Fig. 3: Two-sample Mendelian randomisation analysis in the UK Biobank.

A Type 2 diabetes (T2D) Mendelian randomisation (MR) with cis instruments for each protein as the exposure. B T2D MR with both cis and trans instruments for each protein as the exposure. C Cis colocalization using T2D and protein quantitative loci (pQTL) genome-wide association study (GWAS) information. D Coronary artery disease (CAD) MR with cis instruments for each protein as the exposure. E CAD MR with both cis and trans instruments for each protein as the exposure. F CAD colocalization using CAD and pQTL GWAS information. In the MR plots, four conventional MR methods are displayed (simple median, weighted median, IVW, MR-Egger), plus an additional MR method called MR-Link-2. All proteins displayed in this figure had a median p-value across the four conventional MR methods < 0.05 (FDR-adjusted) and no pleiotropy as detected by MR-Egger (MR-Egger intercept p-value > 0.05).
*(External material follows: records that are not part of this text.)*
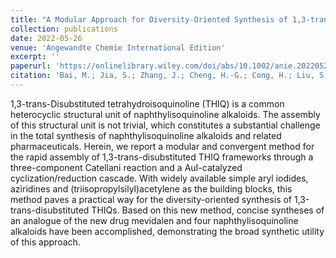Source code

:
 ```yaml
---
title: "A Modular Approach for Diversity-Oriented Synthesis of 1,3-trans-Disubstituted Tetrahydroisoquinolines: Seven-Step Asymmetric Synthesis of Michellamines B and C."
collection: publications
date: 2022-05-26
venue: 'Angewandte Chemie International Edition'
excerpt: ''
paperurl: 'https://onlinelibrary.wiley.com/doi/abs/10.1002/anie.202205245'
citation: 'Bai, M.; Jia, S.; Zhang, J.; Cheng, H.-G.; Cong, H.; Liu, S.; Huang, Z.; Huang, Y.; Chen, X.; Zhou, Q., A Modular Approach for Diversity-Oriented Synthesis of 1,3-trans-Disubstituted Tetrahydroisoquinolines: Seven-Step Asymmetric Synthesis of Michellamines B and C. <i>Angew. Chem. Int. Ed.</i> <b>2022,</b> <i>61,</i> e2022052'
---
```


1,3-trans-Disubstituted tetrahydroisoquinoline (THIQ) is a common heterocyclic structural unit of naphthylisoquinoline alkaloids. The assembly of this structural unit is not trivial, which constitutes a substantial challenge in the total synthesis of naphthylisoquinoline alkaloids and related pharmaceuticals. Herein, we report a modular and convergent method for the rapid assembly of 1,3-trans-disubstituted THIQ frameworks through a three-component Catellani reaction and a AuI-catalyzed cyclization/reduction cascade. With widely available simple aryl iodides, aziridines and (triisopropylsilyl)acetylene as the building blocks, this method paves a practical way for the diversity-oriented synthesis of 1,3-trans-disubstituted THIQs. Based on this new method, concise syntheses of an analogue of the new drug mevidalen and four naphthylisoquinoline alkaloids have been accomplished, demonstrating the broad synthetic utility of this approach.
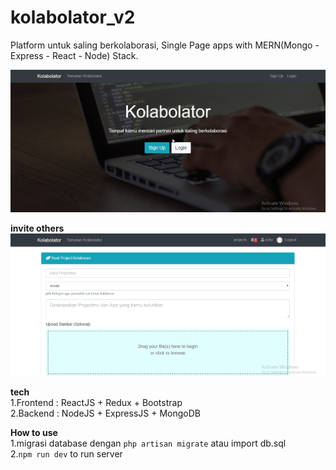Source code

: # kolabolator_v2
Platform untuk saling berkolaborasi, Single Page apps with MERN(Mongo - Express - React - Node) Stack.


![Alt Text](create-project.gif)

**invite others** <br>
![Alt Text](invite.gif)

**tech** <br>
1.Frontend : ReactJS + Redux + Bootstrap<br>
2.Backend : NodeJS + ExpressJS + MongoDB

**How to use** <br>
1.migrasi database dengan ```php artisan migrate``` atau import db.sql<br>
2.```npm run dev``` to run server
For panels (A, B, D, and E), the points represent the causal estimate obtained by each MR method (in the log-odds scale) and error bars represent the 95% confidence interval calculated using the standard error for each MR estimate. Note that MR-Link-2 estimates are on a different scale than the other MR methods but show consistency in the direction of effect. Finally, “*” signifies proteins with colocalization evidence. For panels A through F, the exposure (protein) GWAS had a sample size of 34,557 European-ancestry UK Biobank participants, and the outcome GWAS (T2D, CAD) had a sample size of 409,048 non-overlapping European-ancestry UK Biobank participants.